[Opening Given data section]
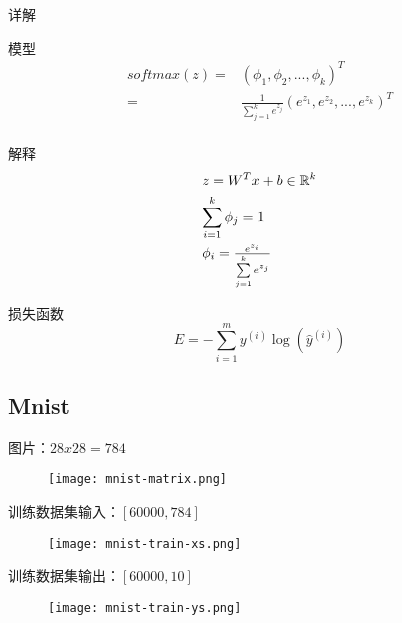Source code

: \begin{frame}{详解}
\begin{block}{模型}
\[\begin{aligned}
  softmax (z) =  & {({\phi _1},{\phi _2},...,{\phi _k})^T} \\ 
   =  & \tfrac{1}{{\sum\limits_{j = 1}^k {{e^{{z_j}}}} }}{\left( {{e^{{z_1}}},{e^{{z_2}}},...,{e^{{z_k}}}} \right)^T} \\ 
\end{aligned} \]
\end{block}

\begin{block}{解释}
\[\begin{gathered}
  z = {W^T}x + b \in {\mathbb{R}^k} \hfill \\
  \sum\limits_{i = 1}^k {{\phi _j}}  = 1 \hfill \\
  {\phi _i} = \tfrac{{{e^{{z_i}}}}}{{\sum\limits_{j = 1}^k {{e^{{z_j}}}} }} \hfill \\ 
\end{gathered} \]
\end{block}
\end{frame}

\begin{frame}{损失函数}
\[E =  - \sum\limits_{i = 1}^m {{y^{(i)}}\log } \left( {{{\widehat y}^{(i)}}} \right)\]
\end{frame}

\subsection{Mnist}

\begin{frame}{图片：$ 28x28 = 784 $}
  \begin{figure}
    \centering
    \texttt{[image: mnist-matrix.png]}
  \end{figure}
\end{frame}

\begin{frame}{训练数据集输入：$ [60000, 784] $}
  \begin{figure}
    \centering
    \texttt{[image: mnist-train-xs.png]}
  \end{figure}
\end{frame}

\begin{frame}{训练数据集输出：$ [60000, 10] $}
  \begin{figure}
    \centering
    \texttt{[image: mnist-train-ys.png]}
  \end{figure}
\end{frame}

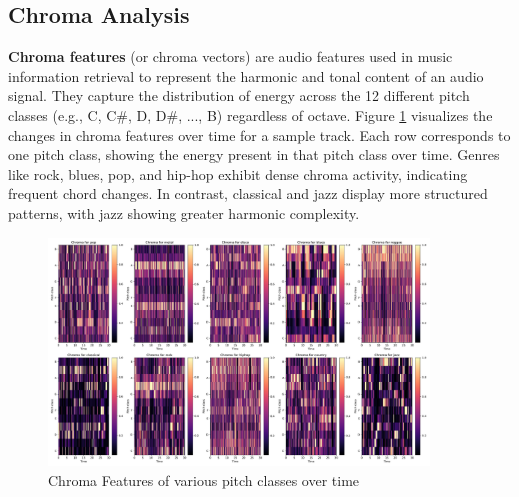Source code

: \documentclass[11.5pt]{article}
\begin{document}
\subsection{Chroma Analysis}
\textbf{Chroma features} (or chroma vectors) are audio features used in music information retrieval to represent the harmonic and tonal content of an audio signal. They capture the distribution of energy across the 12 different pitch classes (e.g., C, C\#, D, D\#, ..., B) regardless of octave. Figure \ref{fig:chroma} visualizes the changes in chroma features over time for a sample track. Each row corresponds to one pitch class, showing the energy present in that pitch class over time. Genres like rock, blues, pop, and hip-hop exhibit dense chroma activity, indicating frequent chord changes. In contrast, classical and jazz display more structured patterns, with jazz showing greater harmonic complexity.
\begin{figure}[h]
    \centering
    \includegraphics[width=0.9\textwidth]{graphics/chroma.pdf}
    \caption{Chroma Features of various pitch classes over time}
    \label{fig:chroma}
\end{figure}
\end{document}
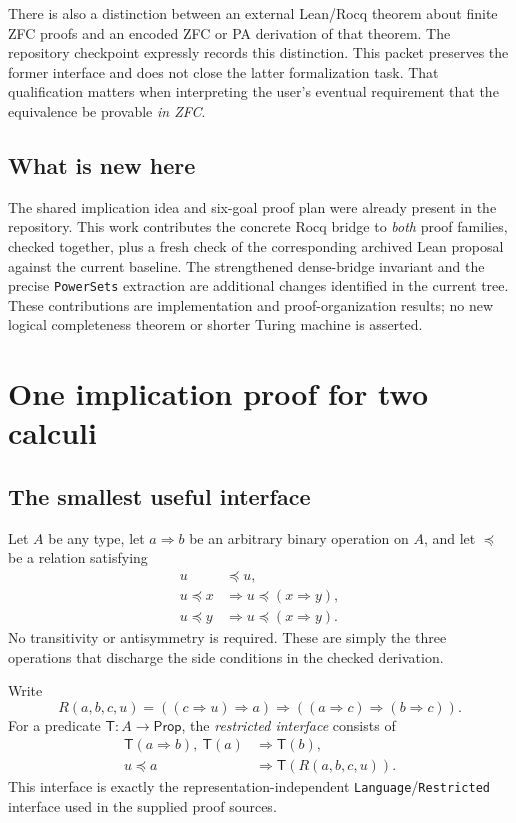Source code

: \documentclass[11pt]{article}
\newcommand{\Imp}{\mathbin{\Rightarrow}}
\newcommand{\Below}{\mathrel{\preccurlyeq}}
\newcommand{\Th}{\mathsf{T}}
\begin{document}
There is also a distinction between an external Lean/Rocq theorem about finite ZFC proofs and an encoded ZFC or PA derivation of that theorem. The repository checkpoint expressly records this distinction. This packet preserves the former interface and does not close the latter formalization task. That qualification matters when interpreting the user's eventual requirement that the equivalence be provable \emph{in ZFC}.

\subsection{What is new here}

The shared implication idea and six-goal proof plan were already present in the repository. This work contributes the concrete Rocq bridge to \emph{both} proof families, checked together, plus a fresh check of the corresponding archived Lean proposal against the current baseline. The strengthened dense-bridge invariant and the precise \texttt{PowerSets} extraction are additional changes identified in the current tree. These contributions are implementation and proof-organization results; no new logical completeness theorem or shorter Turing machine is asserted.

\section{One implication proof for two calculi}

\subsection{The smallest useful interface}

Let $A$ be any type, let $a\Imp b$ be an arbitrary binary operation on $A$, and let $\Below$ be a relation satisfying
\begin{align*}
u&\Below u,\\
u\Below x&\Longrightarrow u\Below(x\Imp y),\\
u\Below y&\Longrightarrow u\Below(x\Imp y).
\end{align*}
No transitivity or antisymmetry is required. These are simply the three operations that discharge the side conditions in the checked derivation.

Write
\[
 R(a,b,c,u)=((c\Imp u)\Imp a)\Imp((a\Imp c)\Imp(b\Imp c)).
\]
For a predicate $\Th:A\to\mathsf{Prop}$, the \emph{restricted interface} consists of
\begin{align*}
\Th(a\Imp b),\ \Th(a)&\Longrightarrow\Th(b),\\
u\Below a&\Longrightarrow\Th(R(a,b,c,u)).
\end{align*}
This interface is exactly the representation-independent \texttt{Language}/\texttt{Restricted} interface used in the supplied proof sources.
\end{document}
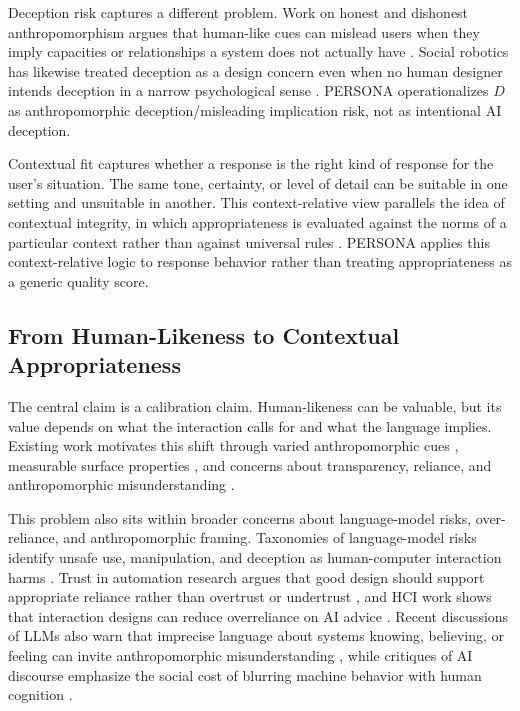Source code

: \documentclass[manuscript,review,anonymous]{acmart}
\begin{document}
Deception risk captures a different problem. Work on honest and dishonest anthropomorphism argues that human-like cues can mislead users when they imply capacities or relationships a system does not actually have \cite{kaminski2017,leong2019}. Social robotics has likewise treated deception as a design concern even when no human designer intends deception in a narrow psychological sense \cite{sharkey2021}. PERSONA operationalizes $D$ as anthropomorphic deception/misleading implication risk, not as intentional AI deception.

Contextual fit captures whether a response is the right kind of response for the user's situation. The same tone, certainty, or level of detail can be suitable in one setting and unsuitable in another. This context-relative view parallels the idea of contextual integrity, in which appropriateness is evaluated against the norms of a particular context rather than against universal rules \cite{nissenbaum2004}. PERSONA applies this context-relative logic to response behavior rather than treating appropriateness as a generic quality score.

\subsection{From Human-Likeness to Contextual Appropriateness}

The central claim is a calibration claim. Human-likeness can be valuable, but its value depends on what the interaction calls for and what the language implies. Existing work motivates this shift through varied anthropomorphic cues \cite{devrio2025}, measurable surface properties \cite{cheng2025}, and concerns about transparency, reliance, and anthropomorphic misunderstanding \cite{abercrombie2023,leong2019,sharkey2021}.

This problem also sits within broader concerns about language-model risks, over-reliance, and anthropomorphic framing. Taxonomies of language-model risks identify unsafe use, manipulation, and deception as human-computer interaction harms \cite{Weidinger2022Risks}. Trust in automation research argues that good design should support appropriate reliance rather than overtrust or undertrust \cite{lee2004}, and HCI work shows that interaction designs can reduce overreliance on AI advice \cite{Bucinca2021CognitiveForcing}. Recent discussions of LLMs also warn that imprecise language about systems knowing, believing, or feeling can invite anthropomorphic misunderstanding \cite{Shanahan2024Talking}, while critiques of AI discourse emphasize the social cost of blurring machine behavior with human cognition \cite{bender2024}.
\end{document}
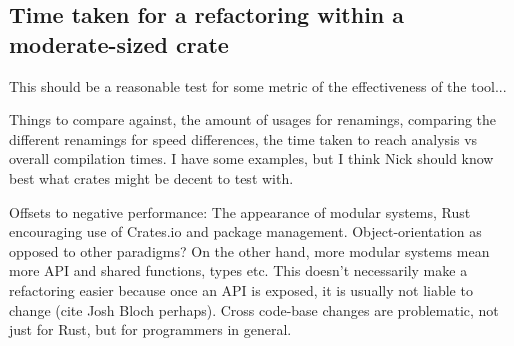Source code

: \subsection{Time taken for a refactoring within a moderate-sized crate}
This should be a reasonable test for some metric of the effectiveness of the tool...

Things to compare against, the amount of usages for renamings, comparing the different renamings for speed differences, the time taken to reach analysis vs overall compilation times. 
I have some examples, but I think Nick should know best what crates might be decent to test with.

Offsets to negative performance:
The appearance of modular systems, Rust encouraging use of Crates.io and package management. Object-orientation as opposed to other paradigms? On the other hand, more modular systems mean more API and shared functions, types etc. This doesn't necessarily make a refactoring easier because once an API is exposed, it is usually not liable to change (cite Josh Bloch perhaps). Cross code-base changes are problematic, not just for Rust, but for programmers in general.

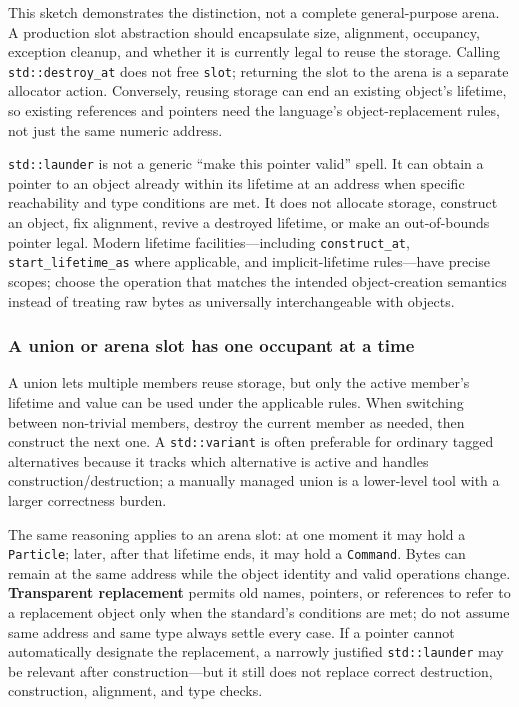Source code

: This sketch demonstrates the distinction, not a complete general-purpose arena. A production slot abstraction should encapsulate size, alignment, occupancy, exception cleanup, and whether it is currently legal to reuse the storage. Calling \texttt{std::destroy\_at} does not free \texttt{slot}; returning the slot to the arena is a separate allocator action. Conversely, reusing storage can end an existing object's lifetime, so existing references and pointers need the language's object-replacement rules, not just the same numeric address.

\texttt{std::launder} is not a generic ``make this pointer valid'' spell. It can obtain a pointer to an object already within its lifetime at an address when specific reachability and type conditions are met. It does not allocate storage, construct an object, fix alignment, revive a destroyed lifetime, or make an out-of-bounds pointer legal. Modern lifetime facilities---including \texttt{construct\_at}, \texttt{start\_lifetime\_as} where applicable, and implicit-lifetime rules---have precise scopes; choose the operation that matches the intended object-creation semantics instead of treating raw bytes as universally interchangeable with objects.

\subsubsection{A union or arena slot has one occupant at a time}\label{a-union-or-arena-slot-has-one-occupant-at-a-time}

A union lets multiple members reuse storage, but only the active member's lifetime and value can be used under the applicable rules. When switching between non-trivial members, destroy the current member as needed, then construct the next one. A \texttt{std::variant} is often preferable for ordinary tagged alternatives because it tracks which alternative is active and handles construction/destruction; a manually managed union is a lower-level tool with a larger correctness burden.

The same reasoning applies to an arena slot: at one moment it may hold a \texttt{Particle}; later, after that lifetime ends, it may hold a \texttt{Command}. Bytes can remain at the same address while the object identity and valid operations change. \textbf{Transparent replacement} permits old names, pointers, or references to refer to a replacement object only when the standard's conditions are met; do not assume same address and same type always settle every case. If a pointer cannot automatically designate the replacement, a narrowly justified \texttt{std::launder} may be relevant after construction---but it still does not replace correct destruction, construction, alignment, and type checks.

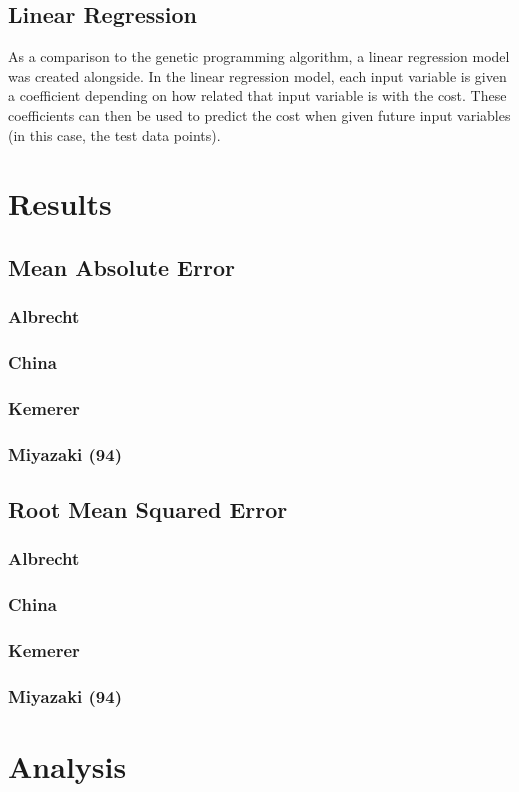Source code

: \documentclass[12pt]{article}
\begin{document}
\subsection{Linear Regression}
As a comparison to the genetic programming algorithm, a linear regression model was created alongside. In the linear regression model, each input variable is given a coefficient depending on how related that input variable is with the cost. These coefficients can then be used to predict the cost when given future input variables (in this case, the test data points).

\newpage
\section{Results}
\subsection{Mean Absolute Error}
\subsubsection{Albrecht}
\subsubsection{China}
\subsubsection{Kemerer}
\subsubsection{Miyazaki (94)}

\subsection{Root Mean Squared Error}
\subsubsection{Albrecht}
\subsubsection{China}



\subsubsection{Kemerer}
\subsubsection{Miyazaki (94)}

\newpage
\section{Analysis}
\end{document}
[Closing Given data section]
Each line above that carries the string "dense" has to be returned.

[Result for this task]:
\textbf{Chroma features} (or chroma vectors) are audio features used in music information retrieval to represent the harmonic and tonal content of an audio signal. They capture the distribution of energy across the 12 different pitch classes (e.g., C, C\#, D, D\#, ..., B) regardless of octave. Figure \ref{fig:chroma} visualizes the changes in chroma features over time for a sample track. Each row corresponds to one pitch class, showing the energy present in that pitch class over time. Genres like rock, blues, pop, and hip-hop exhibit dense chroma activity, indicating frequent chord changes. In contrast, classical and jazz display more structured patterns, with jazz showing greater harmonic complexity.
The shared implication idea and six-goal proof plan were already present in the repository. This work contributes the concrete Rocq bridge to \emph{both} proof families, checked together, plus a fresh check of the corresponding archived Lean proposal against the current baseline. The strengthened dense-bridge invariant and the precise \texttt{PowerSets} extraction are additional changes identified in the current tree. These contributions are implementation and proof-organization results; no new logical completeness theorem or shorter Turing machine is asserted.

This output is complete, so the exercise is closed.